§ Your assignment
To answer, print the line containing "Association" and each line after it in the listing below, exactly as they stand.

════

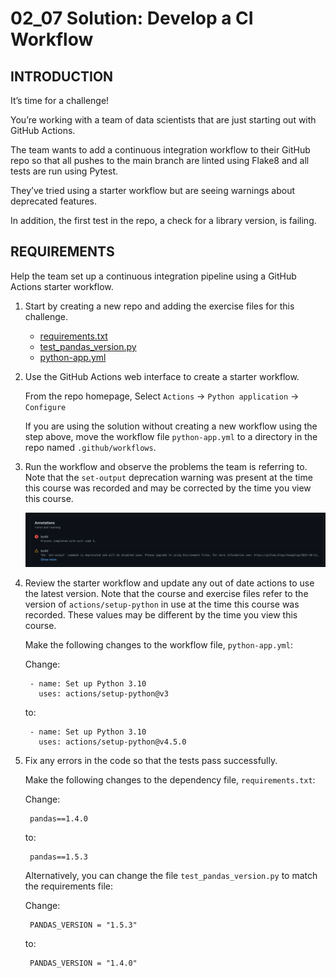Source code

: # 02_07 Solution: Develop a CI Workflow

## INTRODUCTION
It’s time for a challenge!

You’re working with a team of data scientists that are just starting out with GitHub Actions.

The team wants to add a continuous integration workflow to their GitHub repo so that all pushes to the main branch are linted using Flake8 and all tests are run using Pytest.

They’ve tried using a starter workflow but are seeing warnings about deprecated features.

In addition, the first test in the repo, a check for a library version, is failing.

## REQUIREMENTS
Help the team set up a continuous integration pipeline using a GitHub Actions starter workflow.

1. Start by creating a new repo and adding the exercise files for this challenge.

    - [requirements.txt](./requirements.txt)
    - [test_pandas_version.py](./test_pandas_version.py)
    - [python-app.yml](./python-app.yml)

1. Use the GitHub Actions web interface to create a starter workflow.

    From the repo homepage, Select `Actions` -> `Python application` -> `Configure`

    If you are using the solution without creating a new workflow using the step above, move the workflow file `python-app.yml` to a directory in the repo named `.github/workflows`.

1. Run the workflow and observe the problems the team is referring to.  Note that the `set-output` deprecation warning was present at the time this course was recorded and may be corrected by the time you view this course.

    ![Errors](./images/02-07-Solution-Develop-CI-Workflow-1.png)

1. Review the starter workflow and update any out of date actions to use the latest version.  Note that the course and exercise files refer to the version of `actions/setup-python` in use at the time this course was recorded.  These values may be different by the time you view this course.

    Make the following changes to the workflow file, `python-app.yml`:

    Change:

        - name: Set up Python 3.10
          uses: actions/setup-python@v3

    to:

        - name: Set up Python 3.10
          uses: actions/setup-python@v4.5.0

1. Fix any errors in the code so that the tests pass successfully.

    Make the following changes to the dependency file, `requirements.txt`:

    Change:

        pandas==1.4.0

    to:

        pandas==1.5.3

    Alternatively, you can change the file `test_pandas_version.py` to match the requirements file:

    Change:

        PANDAS_VERSION = "1.5.3"

    to:

        PANDAS_VERSION = "1.4.0"
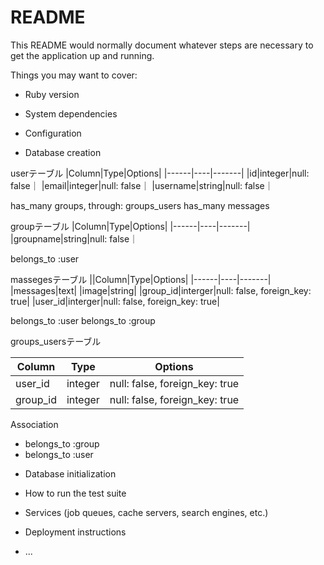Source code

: # README

This README would normally document whatever steps are necessary to get the
application up and running.

Things you may want to cover:

* Ruby version

* System dependencies

* Configuration

* Database creation

userテーブル
|Column|Type|Options|
|------|----|-------|
|id|integer|null: false｜
|email|integer|null: false｜
|username|string|null: false｜


has_many groups, through: groups_users
has_many messages

groupテーブル
|Column|Type|Options|
|------|----|-------|
|groupname|string|null: false｜

belongs_to :user

massegesテーブル
||Column|Type|Options|
|------|----|-------|
|messages|text|
|image|string|
|group_id|interger|null: false, foreign_key: true|
|user_id|interger|null: false, foreign_key: true|

belongs_to :user
belongs_to :group

groups_usersテーブル

|Column|Type|Options|
|------|----|-------|
|user_id|integer|null: false, foreign_key: true|
|group_id|integer|null: false, foreign_key: true|

 Association
- belongs_to :group
- belongs_to :user

* Database initialization

* How to run the test suite

* Services (job queues, cache servers, search engines, etc.)

* Deployment instructions

* ...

════

§ Response to this exercise
 Association
- belongs_to :group
- belongs_to :user

* Database initialization

* How to run the test suite

* Services (job queues, cache servers, search engines, etc.)

* Deployment instructions

* ...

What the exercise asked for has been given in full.